Charles couldn't say exactly why he had looked through Bulmer's manila envelope before sending it down to data processing, but now that he had, he was compelled to call at least one of the other doctors mentioned within the mess to check out a "cure" Bulmer described.

He picked one at random: Ruth Sanders. Acute lymphocytic leukemia. He called information, found the number of the hematologist Bulmer had listed, and called him. After blustering his way past the answering service, he got Dr. Nicholls on the line.

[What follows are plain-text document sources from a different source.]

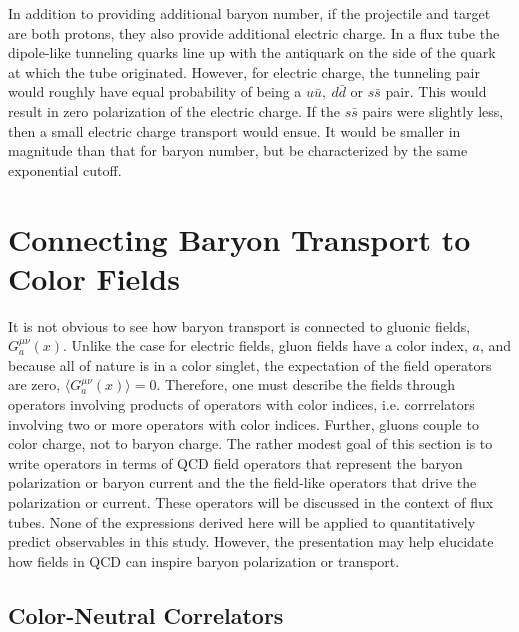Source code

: \documentclass[aps, prc, 12pt, nofootinbib, showpacs, superscriptaddress, tightenlines, groupedaddress]{revtex4-2}
\begin{document}
In addition to providing additional baryon number, if the projectile and target are both protons, they also provide additional electric charge. In a flux tube the dipole-like tunneling quarks line up with the antiquark on the side of the quark at which the tube originated. However, for electric charge, the tunneling pair would roughly have equal probability of being a $u\bar{u},~d\bar{d}$ or $s\bar{s}$ pair. This would result in zero polarization of the electric charge. If the $s\bar{s}$ pairs were slightly less, then a small electric charge transport would ensue. It would be smaller in magnitude than that for baryon number, but be characterized by the same exponential cutoff. 

\section{Connecting Baryon Transport to Color Fields}\label{sec:kubo}

It is not obvious to see how baryon transport is connected to gluonic fields, $G^{\mu\nu}_a(x)$. Unlike the case for electric fields, gluon fields have a color index, $a$, and because all of nature is in a color singlet, the expectation of the field operators are zero, $\langle G^{\mu\nu}_a(x)\rangle=0$. Therefore, one must describe the fields through operators involving products of operators with color indices, i.e. corrrelators involving two or more operators with color indices. Further, gluons couple to color charge, not to baryon charge. The rather modest goal of this section is to write operators in terms of QCD field operators that represent the baryon polarization or baryon current and the the field-like operators that drive the polarization or current. These operators will be discussed in the context of flux tubes. None of the expressions derived here will be applied to quantitatively predict observables in this study. However, the presentation may help elucidate how fields in QCD can inspire baryon polarization or transport.

\subsection{Color-Neutral Correlators}
\end{document}
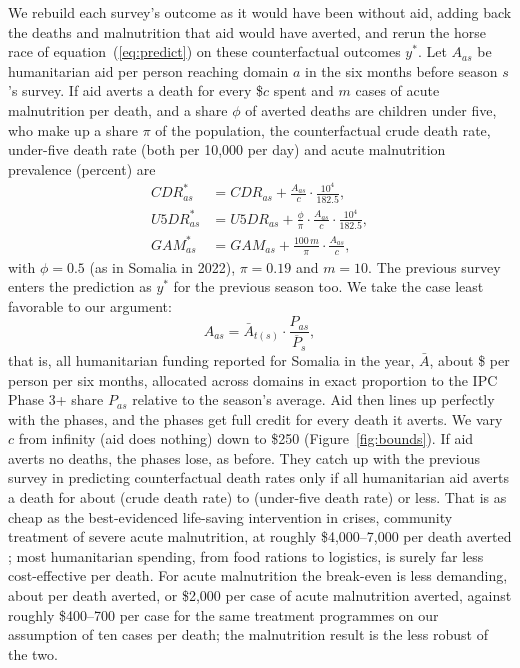 \documentclass[11pt]{article}
\begin{document}
We rebuild each survey's outcome as it would have been without aid, adding back the deaths and malnutrition that aid would have averted, and rerun the horse race of equation~(\ref{eq:predict}) on these counterfactual outcomes $y^*$. Let $A_{as}$ be humanitarian aid per person reaching domain $a$ in the six months before season $s$'s survey. If aid averts a death for every \$$c$ spent and $m$ cases of acute malnutrition per death, and a share $\phi$ of averted deaths are children under five, who make up a share $\pi$ of the population, the counterfactual crude death rate, under-five death rate (both per 10,000 per day) and acute malnutrition prevalence (percent) are
\begin{align}
\textit{CDR}^*_{as} &= \textit{CDR}_{as} + \frac{A_{as}}{c} \cdot \frac{10^4}{182.5}, \nonumber\\
\textit{U5DR}^*_{as} &= \textit{U5DR}_{as} + \frac{\phi}{\pi}\cdot\frac{A_{as}}{c} \cdot \frac{10^4}{182.5}, \label{eq:bounds}\\
\textit{GAM}^*_{as} &= \textit{GAM}_{as} + \frac{100\, m}{\pi} \cdot \frac{A_{as}}{c}, \nonumber
\end{align}
with $\phi = 0.5$ (as in Somalia in 2022), $\pi = 0.19$ and $m = 10$. The previous survey enters the prediction as $y^*$ for the previous season too. We take the case least favorable to our argument:
\begin{equation*}
A_{as} = \bar A_{t(s)} \cdot \frac{P_{as}}{\overline{P}_s},
\end{equation*}
that is, all humanitarian funding reported for Somalia in the year, $\bar A$, about \$\bdNatPc{} per person per six months, allocated across domains in exact proportion to the IPC Phase 3+ share $P_{as}$ relative to the season's average. Aid then lines up perfectly with the phases, and the phases get full credit for every death it averts. We vary $c$ from infinity (aid does nothing) down to \$250 (Figure~\ref{fig:bounds}). If aid averts no deaths, the phases lose, as before. They catch up with the previous survey in predicting counterfactual death rates only if all humanitarian aid averts a death for about \bdBreakCdrLast{} (crude death rate) to \bdBreakUfiveLast{} (under-five death rate) or less. That is as cheap as the best-evidenced life-saving intervention in crises, community treatment of severe acute malnutrition, at roughly \$4,000--7,000 per death averted \citep{givewell2024cmam,givewell2024taimaka}; most humanitarian spending, from food rations to logistics, is surely far less cost-effective per death. For acute malnutrition the break-even is less demanding, about \bdBreakGamLast{} per death averted, or \$2,000 per case of acute malnutrition averted, against roughly \$400--700 per case for the same treatment programmes on our assumption of ten cases per death; the malnutrition result is the less robust of the two.
\end{document}
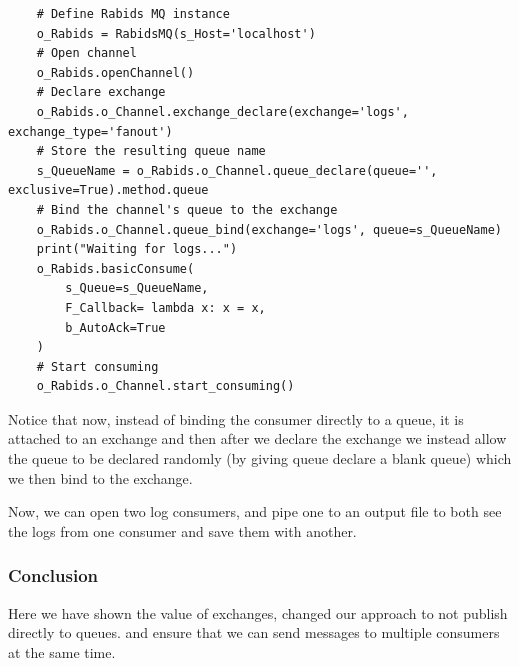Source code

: \documentclass{article}
\begin{document}
\begin{verbatim}
    # Define Rabids MQ instance
    o_Rabids = RabidsMQ(s_Host='localhost')
    # Open channel 
    o_Rabids.openChannel()
    # Declare exchange
    o_Rabids.o_Channel.exchange_declare(exchange='logs', exchange_type='fanout')
    # Store the resulting queue name
    s_QueueName = o_Rabids.o_Channel.queue_declare(queue='', exclusive=True).method.queue
    # Bind the channel's queue to the exchange
    o_Rabids.o_Channel.queue_bind(exchange='logs', queue=s_QueueName)
    print("Waiting for logs...")
    o_Rabids.basicConsume(
        s_Queue=s_QueueName,
        F_Callback= lambda x: x = x,
        b_AutoAck=True
    )
    # Start consuming
    o_Rabids.o_Channel.start_consuming()
\end{verbatim}

Notice that now, instead of binding the consumer directly to a queue, it is attached to an exchange and then after we declare the exchange we instead allow the queue to be declared randomly (by giving queue declare a blank queue) which we then bind to the exchange.

Now, we can open two log consumers, and pipe one to an output file to both see the logs from one consumer and save them with another.

\subsubsection{Conclusion}

Here we have shown the value of exchanges, changed our approach to not publish directly to queues. and ensure that we can send messages to multiple consumers at the same time.
\end{document}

The hematologist was instantly suspicious and very guarded. And rightly so. He did not want to give out privileged information over the phone to a voice he didn't know. Charles decided to lay his cards on the table.

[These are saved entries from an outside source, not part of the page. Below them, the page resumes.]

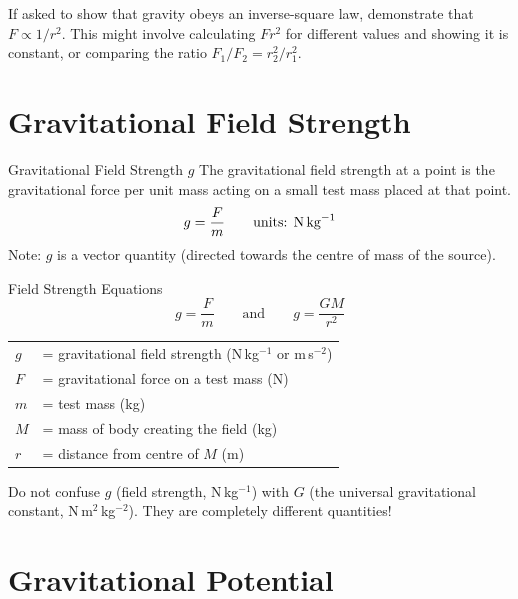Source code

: \begin{tipbox}
If asked to show that gravity obeys an inverse-square law, demonstrate that
$F \propto 1/r^2$. This might involve calculating $Fr^2$ for different values and
showing it is constant, or comparing the ratio $F_1/F_2 = r_2^2/r_1^2$.
\end{tipbox}

\section{Gravitational Field Strength}

\begin{defnbox}{Gravitational Field Strength $g$}
The gravitational field strength at a point is the gravitational force per unit mass
acting on a small test mass placed at that point.
\[
  g = \frac{F}{m} \qquad \text{units: N\,kg}^{-1}
\]
Note: $g$ is a vector quantity (directed towards the centre of mass of the source).
\end{defnbox}

\begin{formulabox}{Field Strength Equations}
\begin{equation}
  g = \frac{F}{m} \qquad \text{and} \qquad g = \frac{GM}{r^2}
\end{equation}
\begin{tabular}{ll}
$g$ & = gravitational field strength (N\,kg$^{-1}$ or m\,s$^{-2}$) \\
$F$ & = gravitational force on a test mass (N) \\
$m$ & = test mass (kg) \\
$M$ & = mass of body creating the field (kg) \\
$r$ & = distance from centre of $M$ (m) \\
\end{tabular}
\end{formulabox}

\begin{warnbox}
Do not confuse $g$ (field strength, N\,kg$^{-1}$) with $G$ (the universal
gravitational constant, N\,m$^2$\,kg$^{-2}$). They are completely different
quantities!
\end{warnbox}

\section{Gravitational Potential}

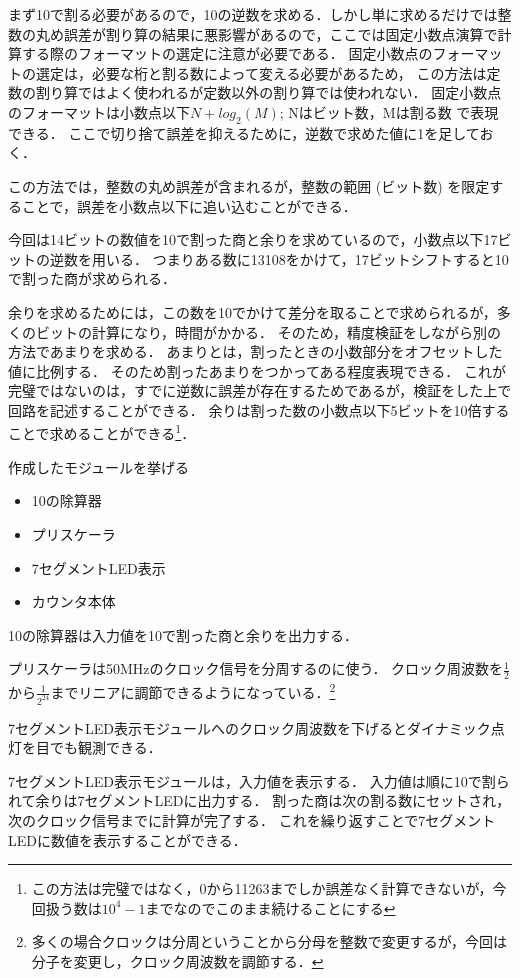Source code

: まず10で割る必要があるので，10の逆数を求める．しかし単に求めるだけでは整数の丸め誤差が割り算の結果に悪影響があるので，ここでは固定小数点演算で計算する際のフォーマットの選定に注意が必要である．
固定小数点のフォーマットの選定は，必要な桁と割る数によって変える必要があるため，
この方法は定数の割り算ではよく使われるが定数以外の割り算では使われない．
固定小数点のフォーマットは小数点以下$N+log_2(M)$; Nはビット数，Mは割る数 で表現できる．
ここで切り捨て誤差を抑えるために，逆数で求めた値に1を足しておく．

この方法では，整数の丸め誤差が含まれるが，整数の範囲 (ビット数) を限定することで，誤差を小数点以下に追い込むことができる\cite{int-div-1937}．

今回は14ビットの数値を10で割った商と余りを求めているので，小数点以下17ビットの逆数を用いる．
つまりある数に13108をかけて，17ビットシフトすると10で割った商が求められる．

余りを求めるためには，この数を10でかけて差分を取ることで求められるが，多くのビットの計算になり，時間がかかる．
そのため，精度検証をしながら別の方法であまりを求める．
あまりとは，割ったときの小数部分をオフセットした値に比例する．
そのため割ったあまりをつかってある程度表現できる．
これが完璧ではないのは，すでに逆数に誤差が存在するためであるが，検証をした上で回路を記述することができる．
余りは割った数の小数点以下5ビットを10倍することで求めることができる\footnote{この方法は完璧ではなく，0から11263までしか誤差なく計算できないが，今回扱う数は$10^4-1$までなのでこのまま続けることにする}．

作成したモジュールを挙げる
\begin{itemize}
\item{10の除算器}
\item{プリスケーラ}
\item{7セグメントLED表示}
\item{カウンタ本体}
\end{itemize}

10の除算器は入力値を10で割った商と余りを出力する．

プリスケーラは50MHzのクロック信号を分周するのに使う．
クロック周波数を$\frac{1}{2}$から$\frac{1}{2^{24}}$までリニアに調節できるようになっている．\footnote{多くの場合クロックは分周ということから分母を整数で変更するが，今回は分子を変更し，クロック周波数を調節する．}

7セグメントLED表示モジュールへのクロック周波数を下げるとダイナミック点灯を目でも観測できる．

7セグメントLED表示モジュールは，入力値を表示する．
入力値は順に10で割られて余りは7セグメントLEDに出力する．
割った商は次の割る数にセットされ，次のクロック信号までに計算が完了する．
これを繰り返すことで7セグメントLEDに数値を表示することができる．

"Look. I'm at the McCready Foundation. I've got someone here who says he cured Ruth Sanders' leukemia three weeks ago. I'm looking for proof that he's bonkers. I'll hang up. You call me back here at the Foundation—that way you'll know I'm really calling from here—and ask for Dr. Charles Axford. Then give me a few straight answers. I promise you they'll go no further."

Charles hung up and waited. The phone rang three minutes later. It was Dr. Nicholls.

"Ruth Sanders' leukemia is in complete remission at this time," he said immediately.

"What protocol were you using?"

"None. She had refused further treatment due to side effects."

"And her peripheral smear is suddenly normal?"

"It happens."

"What about her bone marrow?"

Dr. Nicholls hesitated. "Normal."

Charles felt his throat go dry.

"How do you explain that?"

"Spontaneous remission."

"Of course. Thank you."

He hung up and pawed through the envelope for more "cures" that listed consultants. He found one that Bulmer apparently wasn't sure about: a teenage girl with alopecia universalis—bald as a billiard ball when she came and left the office. He called her dermatologist. After going through a similar rigamarole with the consultant, he finally got the man to admit reluctantly:

"Yeah. Her hair's growing back. Evenly. All over her scalp."

"Did she tell you about a Dr. Bulmer?"

"She sure did. According to Laurie and her mother, that quack will be raising the dead next."

"You think he's a rip-off artist, then?"

"Of course he is! These guys make their reputations on placebo effect and spontaneous remissions. The only thing about this Bulmer character that doesn't fit in with the usual pattern is his fee."